Bnei Yisrael were within a few days’ march to their promised land. They were within sight of their goal. They were told to conquer the land en masse. But they could not find it in themselves to trust God to help them do it. And so they lost the chance and were told that they would all die in the desert, leaving the task of claiming the land to those who were born in the desert and raised in freedom.
But how could it have been otherwise? We should not forget that this was not a coherent nation; it was a ragtag band of ex-slaves–some with strong family ties to the traditions of Bnei Yisrael, most without such ties.
Something happens to one who is enslaved, especially if he is enslaved from a young age: he comes to distrust his own strength to do anything. But he also cannot trust anyone else. “After all,” he says, “if I cannot help myself, no one else will help me. I must do nothing that risks revealing my weakness, for the weak do not survive.” A free man may say, “God will help me.” But one who is enslaved feels himself enslaved at the will of God. He feels the hand of God in every blow and every cold blast of wind. He does not expect any mercy from God.
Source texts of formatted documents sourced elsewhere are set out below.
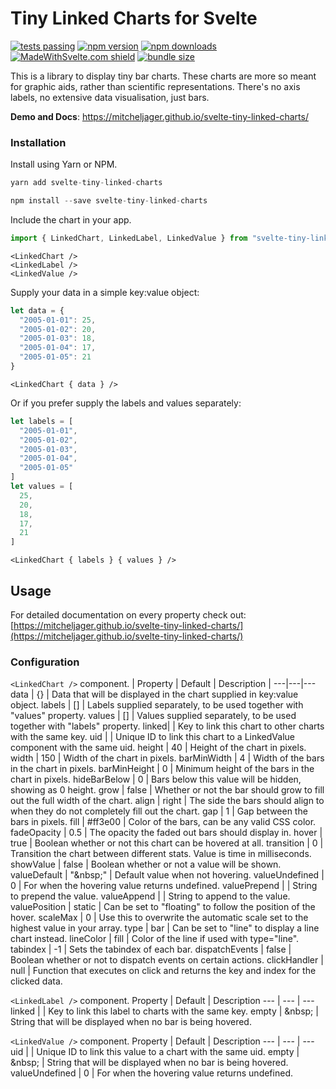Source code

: # Tiny Linked Charts for Svelte

[![tests passing](https://github.com/MitchelJager/svelte-tiny-linked-charts/actions/workflows/node.js.yml/badge.svg)](https://github.com/Mitcheljager/svelte-tiny-linked-charts/actions/workflows/node.js.yml)
[![npm version](https://badgen.net/npm/v/svelte-tiny-linked-charts)](https://www.npmjs.com/package/svelte-tiny-linked-charts)
[![npm downloads](https://badgen.net/npm/dt/svelte-tiny-linked-charts)](https://www.npmjs.com/package/svelte-tiny-linked-charts)
[![MadeWithSvelte.com shield](https://madewithsvelte.com/storage/repo-shields/3278-shield.svg)](https://madewithsvelte.com/p/tiny-linked-charts/shield-link)
[![bundle size](https://badgen.net/bundlephobia/minzip/svelte-tiny-linked-charts)](https://bundlephobia.com/package/svelte-tiny-linked-charts)

This is a library to display tiny bar charts. These charts are more so meant for graphic aids, rather than scientific representations. There's no axis labels, no extensive data visualisation, just bars.

**Demo and Docs**: https://mitcheljager.github.io/svelte-tiny-linked-charts/

### Installation

Install using Yarn or NPM.
```js
yarn add svelte-tiny-linked-charts
```
```js
npm install --save svelte-tiny-linked-charts
```

Include the chart in your app.
```js
import { LinkedChart, LinkedLabel, LinkedValue } from "svelte-tiny-linked-charts"
```
```svelte
<LinkedChart />
<LinkedLabel />
<LinkedValue />
```

Supply your data in a simple key:value object:
```js
let data = {
  "2005-01-01": 25,
  "2005-01-02": 20,
  "2005-01-03": 18,
  "2005-01-04": 17,
  "2005-01-05": 21
}
```
```svelte
<LinkedChart { data } />
```

Or if you prefer supply the labels and values separately:
```js
let labels = [
  "2005-01-01",
  "2005-01-02",
  "2005-01-03",
  "2005-01-04",
  "2005-01-05"
]
let values = [
  25,
  20,
  18,
  17,
  21
]
```
```svelte
<LinkedChart { labels } { values } />
```

## Usage

For detailed documentation on every property check out: [https://mitcheljager.github.io/svelte-tiny-linked-charts/](https://mitcheljager.github.io/svelte-tiny-linked-charts/)

### Configuration

`<LinkedChart />` component.
| Property | Default | Description |
---|---|---
data | {} | Data that will be displayed in the chart supplied in key:value object.
labels | [] | Labels supplied separately, to be used together with "values" property.
values | [] | Values supplied separately, to be used together with "labels" property.
linked| | Key to link this chart to other charts with the same key.
uid | | Unique ID to link this chart to a LinkedValue component with the same uid.
height | 40 | Height of the chart in pixels.
width | 150 | Width of the chart in pixels.
barMinWidth | 4 | Width of the bars in the chart in pixels.
barMinHeight | 0 | Minimum height of the bars in the chart in pixels.
hideBarBelow | 0 | Bars below this value will be hidden, showing as 0 height.
grow | false | Whether or not the bar should grow to fill out the full width of the chart.
align | right | The side the bars should align to when they do not completely fill out the chart.
gap | 1 | Gap between the bars in pixels.
fill | #ff3e00 | Color of the bars, can be any valid CSS color.
fadeOpacity | 0.5 | The opacity the faded out bars should display in.
hover | true | Boolean whether or not this chart can be hovered at all.
transition | 0 | Transition the chart between different stats. Value is time in milliseconds.
showValue | false | Boolean whether or not a value will be shown.
valueDefault | "\&nbsp;" | Default value when not hovering.
valueUndefined | 0 | For when the hovering value returns undefined.
valuePrepend | | String to prepend the value.
valueAppend | | String to append to the value.
valuePosition | static | Can be set to "floating" to follow the position of the hover.
scaleMax | 0 | Use this to overwrite the automatic scale set to the highest value in your array.
type | bar | Can be set to "line" to display a line chart instead.
lineColor | fill | Color of the line if used with type="line".
tabindex | -1 | Sets the tabindex of each bar.
dispatchEvents | false | Boolean whether or not to dispatch events on certain actions.
clickHandler | null | Function that executes on click and returns the key and index for the clicked data.

`<LinkedLabel />` component.
Property | Default | Description
--- | --- | ---
linked | | Key to link this label to charts with the same key.
empty | \&nbsp; | String that will be displayed when no bar is being hovered.

`<LinkedValue />` component.
Property | Default | Description
--- | --- | ---
uid | | Unique ID to link this value to a chart with the same uid.
empty | \&nbsp; | String that will be displayed when no bar is being hovered.
valueUndefined | 0 | For when the hovering value returns undefined.
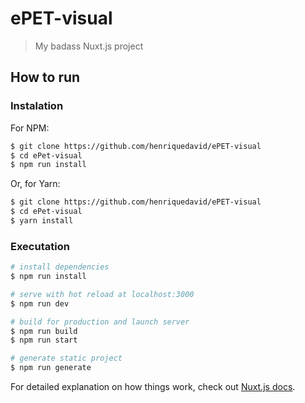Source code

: # ePET-visual

> My badass Nuxt.js project

## How to run

### Instalation
For NPM:
``` bash
$ git clone https://github.com/henriquedavid/ePET-visual
$ cd ePet-visual
$ npm run install
```
Or, for Yarn:
``` bash
$ git clone https://github.com/henriquedavid/ePET-visual
$ cd ePet-visual
$ yarn install
```

### Executation
``` bash
# install dependencies
$ npm run install

# serve with hot reload at localhost:3000
$ npm run dev

# build for production and launch server
$ npm run build
$ npm run start

# generate static project
$ npm run generate
```

For detailed explanation on how things work, check out [Nuxt.js docs](https://nuxtjs.org).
Someone in that position cannot undo by an act of faith what experience has beaten into him. He can be rescued and witness incredible wonders (the Parting of the Sea, Manna from heaven), but he will still be prone to distrust. There will be a tendency to see all this as just the raising of hopes in order to dash them when it is all taken away again. Perhaps he is being rescued only in order to make of him an example to others.
The chance that the generation of the desert were offered, to trust that God would make up in miracles what they lacked in strength–this was something that they could not believe in, simply by virtue of their past. It was a test that they could not pass. So why was the chance offered to them at all, if they couldn’t pass the test? Was it after all, only meant to make an example of them for future generations? Perhaps….
And yet, for all that that generation was not capable of entering the land, having been degraded by slavery, they were nevertheless seen as worthy of rescue. More importantly, they were the ones who received the Torah! They were the ones whose: “na’aseh v’nishma,” had previously signed the Covenant. Those words sing in our blood to this day. Perhaps such words could only have been uttered by those who had experienced an aspect of God that we would prefer not to see, and thus knew what it was they were entering into and all its consequences.
Perhaps this is part of what that generation’s example was meant to show: that we can fail at a test–even fail spectacularly–and still be worthy of redemption. The Torah was not given to those who had the strength and trust to conquer the land. It was given to those who had been made to understand the consequences of failure and so could go into it with open eyes.